FDA Approves New Wrinkle Treatment
By Dr. Nathan Newman
Nearly 2.5 million Americans had Botox injections in 2008 for cosmetic reasons. The FDA has ended the longstanding monopoly of Botox (botulinum toxin type A) by approving the European made Dysport (abobotulinumtoxinA) for both cosmetic and therapeutic use in the United States. Dysport (formerly known as Reloxin) is made from the same active ingredient as Botox, Clostridium botulinim toxin type A.
Unlike fillers, these botulinum toxin products temporarily prevent the action of the muscles of expression that cause the lines, creases and wrinkles on the face. The most common areas for treatment include the frown lines, forehead wrinkles, the crow’s feet around the eyes, the rabbit lines on the nose, the creases on the upper lips, and the chin groove. Advanced techniques in use of Botox can help shape the eyebrows, the nose, the chin and even improve the turkey neck effect caused by the neck muscles.

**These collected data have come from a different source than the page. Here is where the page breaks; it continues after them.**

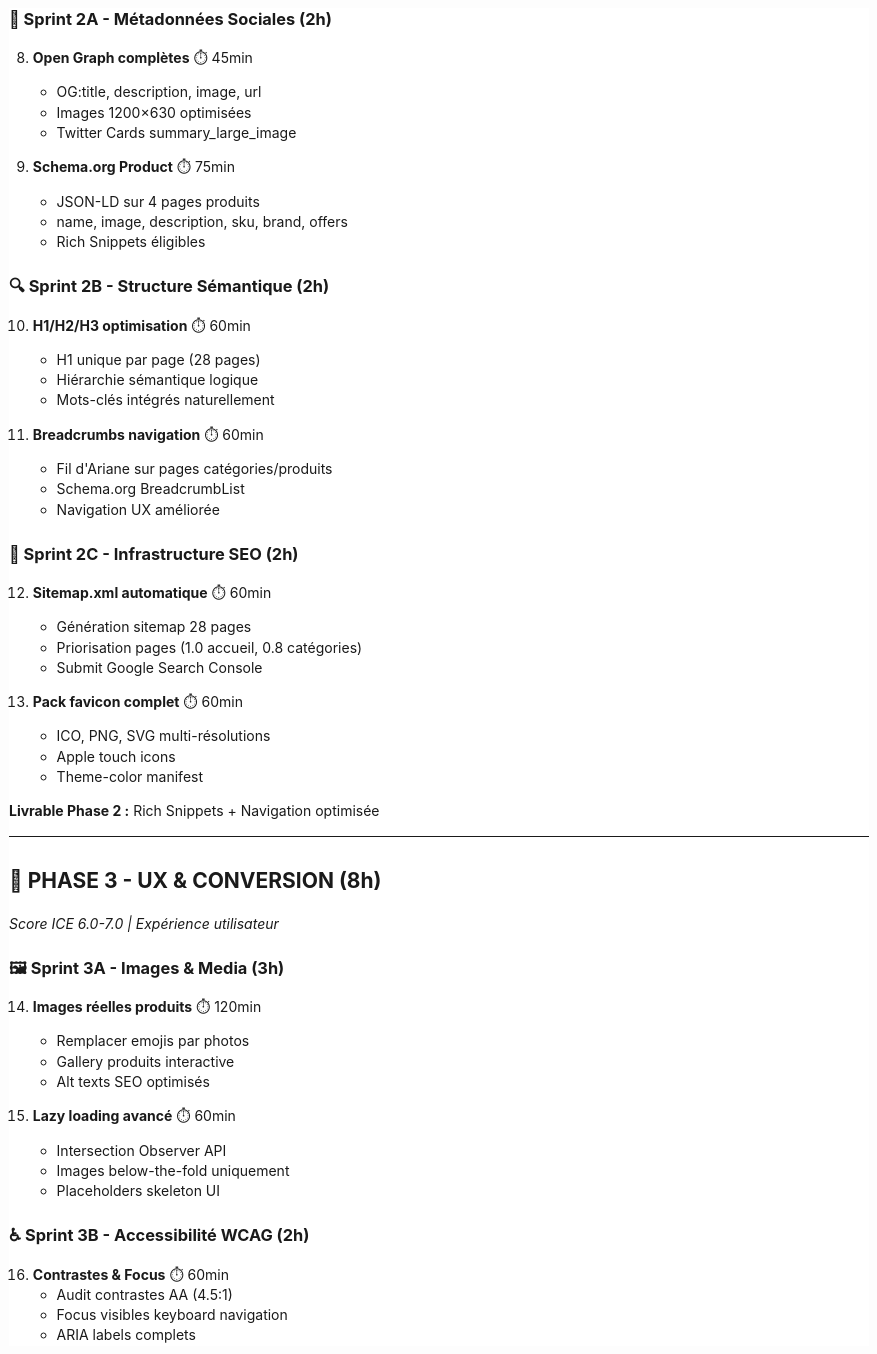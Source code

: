 ### 📍 Sprint 2A - Métadonnées Sociales (2h)
8. **Open Graph complètes** ⏱️ 45min
   - OG:title, description, image, url
   - Images 1200×630 optimisées
   - Twitter Cards summary_large_image

9. **Schema.org Product** ⏱️ 75min
   - JSON-LD sur 4 pages produits
   - name, image, description, sku, brand, offers
   - Rich Snippets éligibles

### 🔍 Sprint 2B - Structure Sémantique (2h)
10. **H1/H2/H3 optimisation** ⏱️ 60min
    - H1 unique par page (28 pages)
    - Hiérarchie sémantique logique
    - Mots-clés intégrés naturellement

11. **Breadcrumbs navigation** ⏱️ 60min
    - Fil d'Ariane sur pages catégories/produits
    - Schema.org BreadcrumbList
    - Navigation UX améliorée

### 📄 Sprint 2C - Infrastructure SEO (2h)
12. **Sitemap.xml automatique** ⏱️ 60min
    - Génération sitemap 28 pages
    - Priorisation pages (1.0 accueil, 0.8 catégories)
    - Submit Google Search Console

13. **Pack favicon complet** ⏱️ 60min
    - ICO, PNG, SVG multi-résolutions
    - Apple touch icons
    - Theme-color manifest

**Livrable Phase 2 :** Rich Snippets + Navigation optimisée

---

## 🎨 PHASE 3 - UX & CONVERSION (8h)
*Score ICE 6.0-7.0 | Expérience utilisateur*

### 🖼️ Sprint 3A - Images & Media (3h)
14. **Images réelles produits** ⏱️ 120min
    - Remplacer emojis par photos
    - Gallery produits interactive
    - Alt texts SEO optimisés

15. **Lazy loading avancé** ⏱️ 60min
    - Intersection Observer API
    - Images below-the-fold uniquement
    - Placeholders skeleton UI

### ♿ Sprint 3B - Accessibilité WCAG (2h)
16. **Contrastes & Focus** ⏱️ 60min
    - Audit contrastes AA (4.5:1)
    - Focus visibles keyboard navigation
    - ARIA labels complets
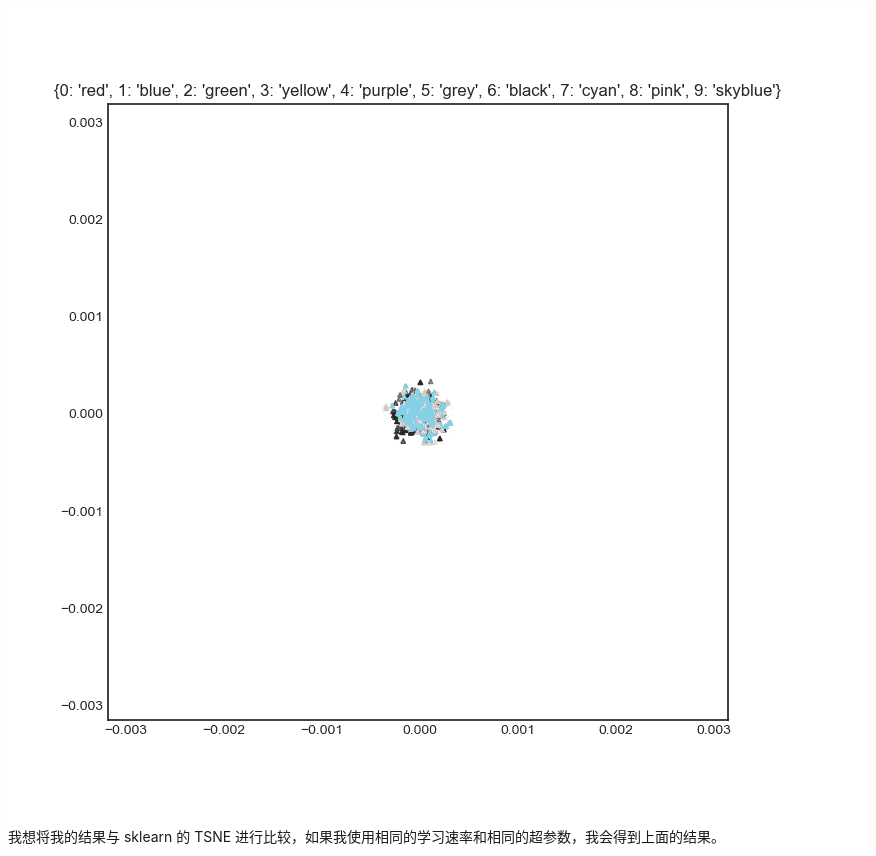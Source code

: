 ![](img/43747728d73bf1e24d66e577d27bf2e7.png)

我想将我的结果与 sklearn 的 TSNE 进行比较，如果我使用相同的学习速率和相同的超参数，我会得到上面的结果。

Like Botox, Dysport is administered via an injection at the site of the muscle of expression that is targeted for treatment. Clinical trials comparing these products have shown that at a four to one ratio Dysport to Botox is necessary to achieve similar results. Dysport tends to work faster but may not last as long as Botox if not dosed correctly. The cost difference will be dependant on the unit ratio as Botox and Dysport units are not equal in strength and duration.
The cost of these products will not change much in the near future, as the companies have priced these products at competitive rates.
The most common side effects of Dysport are nose and throat irritation, headache, pain and skin reaction at the injection site, upper respiratory tract infection, eyelid swelling or drooping, sinus inflammation, and nausea.
Although, cosmetic surgeons in the United States now can give you an alternative to Botox, the patient should be cautioned to have Dysport injected by a doctor that is well versed in the use of and the differences in Dysport and Botox.